Juillet 2004. Publication et médiatisation d’un rapport des Renseignements généraux sur le « repli communautaire » dans les quartiers sensibles ». Ce rapport alarmiste est relayé sans recul critique par l’ensemble de la presse (notamment dans Le Monde), malgré le caractère confus et idéologiquement douteux du concept de « repli communautaire » et des huit critères choisis pour le définir et le mesurer : le nombre important de familles d’origine immigrée, « pratiquant parfois la polygamie » ; un « tissu associatif communautaire » ; la présence de « commerces ethniques » ; la multiplication des lieux de culte musulmans ; le port d’habits « orientaux et religieux » ; les graffitis « antisémites et anti-occidentaux » ; l’existence, au sein des écoles, de classes regroupant des primo-arrivants, ne parlant pas français ; la « difficulté à maintenir une présence de Français d’origine ».

 Ce rapport s’inquiète de la « concentration » de familles immigrées, sur un mode qui n’a rien de social : ce ne sont pas les problèmes d’accompagnement social de populations à faibles revenus qui sont soulevés, mais celui de la présence trop faible de « Français d’origine », considérés implicitement comme le « modèle identitaire » de référence pour l’ « éducation » des immigrés.

 Personne, ni le rapport ni la presse qui le relaie, n’explique en quoi une tenue vestimentaire « orientale » pose plus de problèmes qu’un jean ou un jogging américains, ou en quoi la présence de « commerces ethniques » africains à La Courneuve pose plus de problèmes que la concentrations de crêperies bretonnes à Montparnasse.

 Personne ne demande ce qu’a de si préoccupant l’existence d’un soutien scolaire spécifique pour les « primo-arrivants ».

 Personne ne critique non plus la notion de « graffitis anti-occidentaux », utilisée pour qualifier une expression politique (sur « la France » comme « système » oppressif, ou sur la guerre en Irak et en Palestine), et l’assimilation de ces graffitis « anti-occidentaux » à un racisme, mis sur le même plan que l’antisémitisme.

 Le fait que la simple existence de lieux de culte musulmans devienne un critère de repli communautaire ne choque pas grand monde non plus, pas plus que le silence du rapport sur le sous-équipement dont souffrent les musulmans en termes de lieux de cultes, comparativement aux autres communautés religieuses.

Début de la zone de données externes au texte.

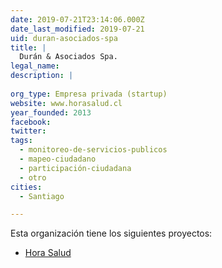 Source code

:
 ```yaml
---
date: 2019-07-21T23:14:06.000Z
date_last_modified: 2019-07-21
uid: duran-asociados-spa
title: |
  Durán & Asociados Spa.
legal_name: 
description: |
  
org_type: Empresa privada (startup)
website: www.horasalud.cl
year_founded: 2013
facebook: 
twitter: 
tags:
  - monitoreo-de-servicios-publicos
  - mapeo-ciudadano
  - participación-ciudadana
  - otro
cities: 
  - Santiago

---
```


Esta organización tiene los siguientes proyectos:

- [Hora Salud](/proyectos/hora-salud)
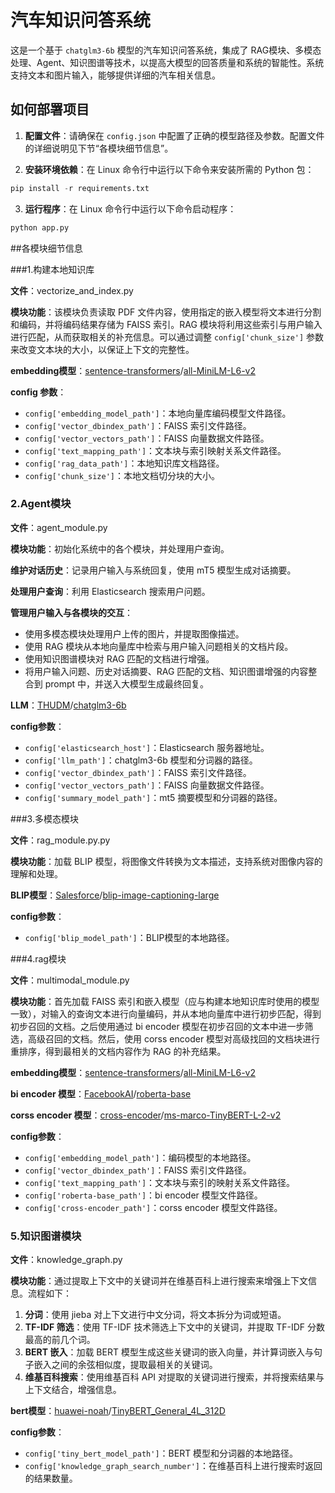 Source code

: # 汽车知识问答系统

这是一个基于 `chatglm3-6b` 模型的汽车知识问答系统，集成了 RAG模块、多模态处理、Agent、知识图谱等技术，以提高大模型的回答质量和系统的智能性。系统支持文本和图片输入，能够提供详细的汽车相关信息。

## 如何部署项目

1. **配置文件**：请确保在 `config.json` 中配置了正确的模型路径及参数。配置文件的详细说明见下节“各模块细节信息”。

2. **安装环境依赖**：在 Linux 命令行中运行以下命令来安装所需的 Python 包：

```python
pip install -r requirements.txt
```

3. **运行程序**：在 Linux 命令行中运行以下命令启动程序：

```python
python app.py
```

##各模块细节信息

###1.构建本地知识库

**文件**：vectorize_and_index.py

**模块功能**：该模块负责读取 PDF 文件内容，使用指定的嵌入模型将文本进行分割和编码，并将编码结果存储为 FAISS 索引。RAG 模块将利用这些索引与用户输入进行匹配，从而获取相关的补充信息。可以通过调整 `config['chunk_size']` 参数来改变文本块的大小，以保证上下文的完整性。

**embedding模型**：[sentence-transformers](https://huggingface.co/sentence-transformers)/[all-MiniLM-L6-v2](https://huggingface.co/sentence-transformers/all-MiniLM-L6-v2)

**config 参数**：

- `config['embedding_model_path']`：本地向量库编码模型文件路径。
- `config['vector_dbindex_path']`：FAISS 索引文件路径。
- `config['vector_vectors_path']`：FAISS 向量数据文件路径。
- `config['text_mapping_path']`：文本块与索引映射关系文件路径。
- `config['rag_data_path']`：本地知识库文档路径。
- `config['chunk_size']`：本地文档切分块的大小。

### 2.Agent模块

**文件**：agent_module.py

**模块功能**：初始化系统中的各个模块，并处理用户查询。

**维护对话历史**：记录用户输入与系统回复，使用 mT5 模型生成对话摘要。

**处理用户查询**：利用 Elasticsearch 搜索用户问题。

**管理用户输入与各模块的交互**：

- 使用多模态模块处理用户上传的图片，并提取图像描述。
- 使用 RAG 模块从本地向量库中检索与用户输入问题相关的文档片段。
- 使用知识图谱模块对 RAG 匹配的文档进行增强。
- 将用户输入问题、历史对话摘要、RAG 匹配的文档、知识图谱增强的内容整合到 prompt 中，并送入大模型生成最终回复。

**LLM**：[THUDM](https://huggingface.co/THUDM)/[chatglm3-6b](https://huggingface.co/THUDM/chatglm3-6b)

**config参数**：

- `config['elasticsearch_host']`：Elasticsearch 服务器地址。
- `config['llm_path']`：chatglm3-6b 模型和分词器的路径。
- `config['vector_dbindex_path']`：FAISS 索引文件路径。
- `config['vector_vectors_path']`：FAISS 向量数据文件路径。
- `config['summary_model_path']`：mt5 摘要模型和分词器的路径。

###3.多模态模块

**文件**：rag_module.py.py

**模块功能**：加载 BLIP 模型，将图像文件转换为文本描述，支持系统对图像内容的理解和处理。

**BLIP模型**：[Salesforce](https://huggingface.co/Salesforce)/[blip-image-captioning-large](https://huggingface.co/Salesforce/blip-image-captioning-large)

**config参数**：

- `config['blip_model_path']`：BLIP模型的本地路径。

###4.rag模块

**文件**：multimodal_module.py

**模块功能**：首先加载 FAISS 索引和嵌入模型（应与构建本地知识库时使用的模型一致），对输入的查询文本进行向量编码，并从本地向量库中进行初步匹配，得到初步召回的文档。之后使用通过 bi encoder 模型在初步召回的文本中进一步筛选，高级召回的文档。然后，使用 corss encoder 模型对高级找回的文档块进行重排序，得到最相关的文档内容作为 RAG 的补充结果。

**embedding模型**：[sentence-transformers](https://huggingface.co/sentence-transformers)/[all-MiniLM-L6-v2](https://huggingface.co/sentence-transformers/all-MiniLM-L6-v2)

**bi encoder 模型**：[FacebookAI](https://huggingface.co/FacebookAI)/[roberta-base](https://huggingface.co/FacebookAI/roberta-base)

**corss encoder 模型**：[cross-encoder](https://huggingface.co/cross-encoder)/[ms-marco-TinyBERT-L-2-v2](https://huggingface.co/cross-encoder/ms-marco-TinyBERT-L-2-v2)

**config参数**：

- `config['embedding_model_path']`：编码模型的本地路径。
- `config['vector_dbindex_path']`：FAISS 索引文件路径。
- `config['text_mapping_path']`：文本块与索引的映射关系文件路径。
- `config['roberta-base_path']`：bi encoder 模型文件路径。
- `config['cross-encoder_path']`：corss encoder 模型文件路径。

### 5.知识图谱模块

**文件**：knowledge_graph.py

**模块功能**：通过提取上下文中的关键词并在维基百科上进行搜索来增强上下文信息。流程如下：

1. **分词**：使用 jieba 对上下文进行中文分词，将文本拆分为词或短语。
2. **TF-IDF 筛选**：使用 TF-IDF 技术筛选上下文中的关键词，并提取 TF-IDF 分数最高的前几个词。
3. **BERT 嵌入**：加载 BERT 模型生成这些关键词的嵌入向量，并计算词嵌入与句子嵌入之间的余弦相似度，提取最相关的关键词。
4. **维基百科搜索**：使用维基百科 API 对提取的关键词进行搜索，并将搜索结果与上下文结合，增强信息。

**bert模型**：[huawei-noah](https://huggingface.co/huawei-noah)/[TinyBERT_General_4L_312D](https://huggingface.co/huawei-noah/TinyBERT_General_4L_312D)

**config参数**：

- `config['tiny_bert_model_path']`：BERT 模型和分词器的本地路径。
- `config['knowledge_graph_search_number']`：在维基百科上进行搜索时返回的结果数量。





































































































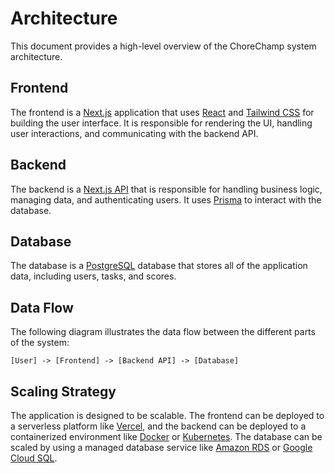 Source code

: # Architecture

This document provides a high-level overview of the ChoreChamp system architecture.

## Frontend

The frontend is a [Next.js](https://nextjs.org/) application that uses [React](https://reactjs.org/) and [Tailwind CSS](https://tailwindcss.com/) for building the user interface. It is responsible for rendering the UI, handling user interactions, and communicating with the backend API.

## Backend

The backend is a [Next.js API](https://nextjs.org/docs/api-routes/introduction) that is responsible for handling business logic, managing data, and authenticating users. It uses [Prisma](https://www.prisma.io/) to interact with the database.

## Database

The database is a [PostgreSQL](https://www.postgresql.org/) database that stores all of the application data, including users, tasks, and scores.

## Data Flow

The following diagram illustrates the data flow between the different parts of the system:

```
[User] -> [Frontend] -> [Backend API] -> [Database]
```

## Scaling Strategy

The application is designed to be scalable. The frontend can be deployed to a serverless platform like [Vercel](https://vercel.com/), and the backend can be deployed to a containerized environment like [Docker](https://www.docker.com/) or [Kubernetes](https://kubernetes.io/). The database can be scaled by using a managed database service like [Amazon RDS](https://aws.amazon.com/rds/) or [Google Cloud SQL](https://cloud.google.com/sql).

 Ni le silence du rapport sur les phénomènes de discrimination socio-économique et raciste qui expliquent les concentrations d’immigrés.

 Ni son silence sur le chômage massif (deux à quatre fois plus élevé que la moyenne nationale) et l’extrême précarité sociale qui règnent dans lesdits quartiers « sensibles ».

Pour une critique plus détaillée de ce rapport, Cf. Sylvie Tissot, « Le repli communautaire : un concept policier ».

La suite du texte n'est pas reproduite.